What is expected: Make an exact copy, from the records below, of the lines from the line containing "wechat:45674544" to the line containing "- Harvest[1-4].ogg", both lines included, excluding pictures.

[Stored items from a collection]

= Beginning of Section =

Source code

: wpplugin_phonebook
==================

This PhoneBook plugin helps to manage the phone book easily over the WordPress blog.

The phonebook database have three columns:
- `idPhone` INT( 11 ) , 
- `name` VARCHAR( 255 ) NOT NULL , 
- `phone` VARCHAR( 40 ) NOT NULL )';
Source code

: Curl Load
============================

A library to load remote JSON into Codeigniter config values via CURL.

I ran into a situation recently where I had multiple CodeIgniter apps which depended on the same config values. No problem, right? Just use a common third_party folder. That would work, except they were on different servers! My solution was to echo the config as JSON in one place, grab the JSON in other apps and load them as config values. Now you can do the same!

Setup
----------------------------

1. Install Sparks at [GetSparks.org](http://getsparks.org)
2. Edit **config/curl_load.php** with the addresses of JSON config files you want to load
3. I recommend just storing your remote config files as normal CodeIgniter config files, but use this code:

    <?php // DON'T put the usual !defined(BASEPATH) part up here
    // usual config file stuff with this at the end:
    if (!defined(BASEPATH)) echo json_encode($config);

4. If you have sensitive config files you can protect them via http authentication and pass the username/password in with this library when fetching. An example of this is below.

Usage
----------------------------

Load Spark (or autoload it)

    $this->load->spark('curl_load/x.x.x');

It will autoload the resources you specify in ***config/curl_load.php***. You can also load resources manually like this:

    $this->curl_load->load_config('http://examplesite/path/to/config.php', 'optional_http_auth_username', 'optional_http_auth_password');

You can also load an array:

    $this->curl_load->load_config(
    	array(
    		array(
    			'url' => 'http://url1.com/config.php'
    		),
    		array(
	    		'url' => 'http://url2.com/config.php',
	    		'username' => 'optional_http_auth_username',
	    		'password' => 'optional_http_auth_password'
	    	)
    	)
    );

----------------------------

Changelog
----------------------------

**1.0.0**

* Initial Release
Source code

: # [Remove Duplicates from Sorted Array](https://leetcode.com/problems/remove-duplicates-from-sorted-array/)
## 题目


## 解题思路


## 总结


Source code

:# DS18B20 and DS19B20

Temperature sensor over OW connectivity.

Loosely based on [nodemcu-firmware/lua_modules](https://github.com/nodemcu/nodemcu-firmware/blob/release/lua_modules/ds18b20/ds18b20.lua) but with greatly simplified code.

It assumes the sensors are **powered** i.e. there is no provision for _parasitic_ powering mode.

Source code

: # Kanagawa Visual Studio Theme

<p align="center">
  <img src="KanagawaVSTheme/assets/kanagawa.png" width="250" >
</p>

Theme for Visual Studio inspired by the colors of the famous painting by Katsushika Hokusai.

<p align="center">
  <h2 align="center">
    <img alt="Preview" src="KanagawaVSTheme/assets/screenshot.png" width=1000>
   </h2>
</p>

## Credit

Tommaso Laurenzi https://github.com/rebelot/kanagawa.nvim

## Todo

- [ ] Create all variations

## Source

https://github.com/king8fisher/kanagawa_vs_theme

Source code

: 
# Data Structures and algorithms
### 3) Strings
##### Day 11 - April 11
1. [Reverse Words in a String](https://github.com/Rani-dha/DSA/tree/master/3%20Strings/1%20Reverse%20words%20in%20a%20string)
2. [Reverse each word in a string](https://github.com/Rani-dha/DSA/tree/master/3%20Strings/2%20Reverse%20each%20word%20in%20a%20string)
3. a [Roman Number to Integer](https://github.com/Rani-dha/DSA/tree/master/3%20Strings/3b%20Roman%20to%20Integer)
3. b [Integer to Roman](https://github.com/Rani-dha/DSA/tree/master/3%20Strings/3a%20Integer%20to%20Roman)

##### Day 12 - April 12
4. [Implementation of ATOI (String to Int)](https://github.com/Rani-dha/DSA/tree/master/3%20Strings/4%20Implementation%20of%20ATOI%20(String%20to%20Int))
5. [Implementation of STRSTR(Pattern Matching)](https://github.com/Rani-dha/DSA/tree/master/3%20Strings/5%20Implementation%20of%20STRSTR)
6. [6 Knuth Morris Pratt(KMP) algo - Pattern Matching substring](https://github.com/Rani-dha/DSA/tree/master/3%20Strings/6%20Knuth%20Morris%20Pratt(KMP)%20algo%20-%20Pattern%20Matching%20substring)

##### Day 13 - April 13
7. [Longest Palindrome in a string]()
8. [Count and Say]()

= End of Section =
= Beginning of Section =

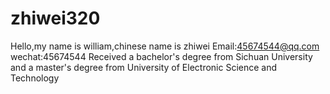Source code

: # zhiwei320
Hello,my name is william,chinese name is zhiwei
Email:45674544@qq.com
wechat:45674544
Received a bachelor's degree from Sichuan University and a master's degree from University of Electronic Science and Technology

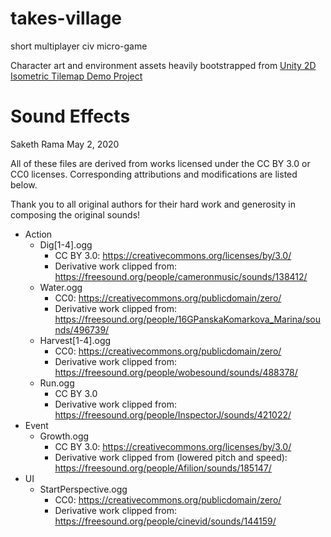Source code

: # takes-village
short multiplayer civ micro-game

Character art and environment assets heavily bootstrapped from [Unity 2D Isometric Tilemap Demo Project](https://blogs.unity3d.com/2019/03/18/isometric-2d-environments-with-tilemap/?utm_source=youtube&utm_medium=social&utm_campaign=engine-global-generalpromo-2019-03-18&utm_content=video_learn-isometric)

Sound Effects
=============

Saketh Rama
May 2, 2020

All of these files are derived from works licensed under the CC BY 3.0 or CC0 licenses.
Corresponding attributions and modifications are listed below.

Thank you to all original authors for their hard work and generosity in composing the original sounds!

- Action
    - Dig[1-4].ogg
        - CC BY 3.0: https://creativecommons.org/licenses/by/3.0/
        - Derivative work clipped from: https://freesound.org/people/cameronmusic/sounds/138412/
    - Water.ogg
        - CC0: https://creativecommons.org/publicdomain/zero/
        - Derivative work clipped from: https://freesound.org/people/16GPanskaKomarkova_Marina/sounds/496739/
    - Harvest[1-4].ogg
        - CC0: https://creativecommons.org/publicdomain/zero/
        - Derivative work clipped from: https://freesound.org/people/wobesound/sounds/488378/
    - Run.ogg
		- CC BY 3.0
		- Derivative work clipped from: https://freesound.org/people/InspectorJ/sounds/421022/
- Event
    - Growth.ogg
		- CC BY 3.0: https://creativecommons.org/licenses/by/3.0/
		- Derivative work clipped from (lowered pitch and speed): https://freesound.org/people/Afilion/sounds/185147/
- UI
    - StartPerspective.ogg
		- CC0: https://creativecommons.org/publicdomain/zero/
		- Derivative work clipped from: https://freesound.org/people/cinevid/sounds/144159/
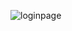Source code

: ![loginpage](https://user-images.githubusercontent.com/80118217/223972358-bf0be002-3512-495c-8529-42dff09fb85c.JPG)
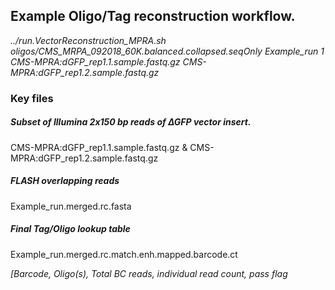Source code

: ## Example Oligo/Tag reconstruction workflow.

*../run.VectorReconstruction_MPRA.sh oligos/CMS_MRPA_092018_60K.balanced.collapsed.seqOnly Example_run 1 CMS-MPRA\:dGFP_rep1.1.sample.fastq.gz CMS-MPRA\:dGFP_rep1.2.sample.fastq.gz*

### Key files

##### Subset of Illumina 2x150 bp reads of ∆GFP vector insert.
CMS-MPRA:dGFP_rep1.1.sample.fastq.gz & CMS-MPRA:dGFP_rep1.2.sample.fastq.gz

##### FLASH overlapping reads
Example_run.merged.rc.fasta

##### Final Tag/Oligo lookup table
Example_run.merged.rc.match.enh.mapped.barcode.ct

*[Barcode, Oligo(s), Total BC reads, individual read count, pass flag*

= End of Section =

Answer to the problem:
wechat:45674544
Received a bachelor's degree from Sichuan University and a master's degree from University of Electronic Science and Technology

Source code

: # takes-village
short multiplayer civ micro-game

Character art and environment assets heavily bootstrapped from [Unity 2D Isometric Tilemap Demo Project](https://blogs.unity3d.com/2019/03/18/isometric-2d-environments-with-tilemap/?utm_source=youtube&utm_medium=social&utm_campaign=engine-global-generalpromo-2019-03-18&utm_content=video_learn-isometric)

Sound Effects
=============

Saketh Rama
May 2, 2020

All of these files are derived from works licensed under the CC BY 3.0 or CC0 licenses.
Corresponding attributions and modifications are listed below.

Thank you to all original authors for their hard work and generosity in composing the original sounds!

- Action
    - Dig[1-4].ogg
        - CC BY 3.0: https://creativecommons.org/licenses/by/3.0/
        - Derivative work clipped from: https://freesound.org/people/cameronmusic/sounds/138412/
    - Water.ogg
        - CC0: https://creativecommons.org/publicdomain/zero/
        - Derivative work clipped from: https://freesound.org/people/16GPanskaKomarkova_Marina/sounds/496739/
    - Harvest[1-4].ogg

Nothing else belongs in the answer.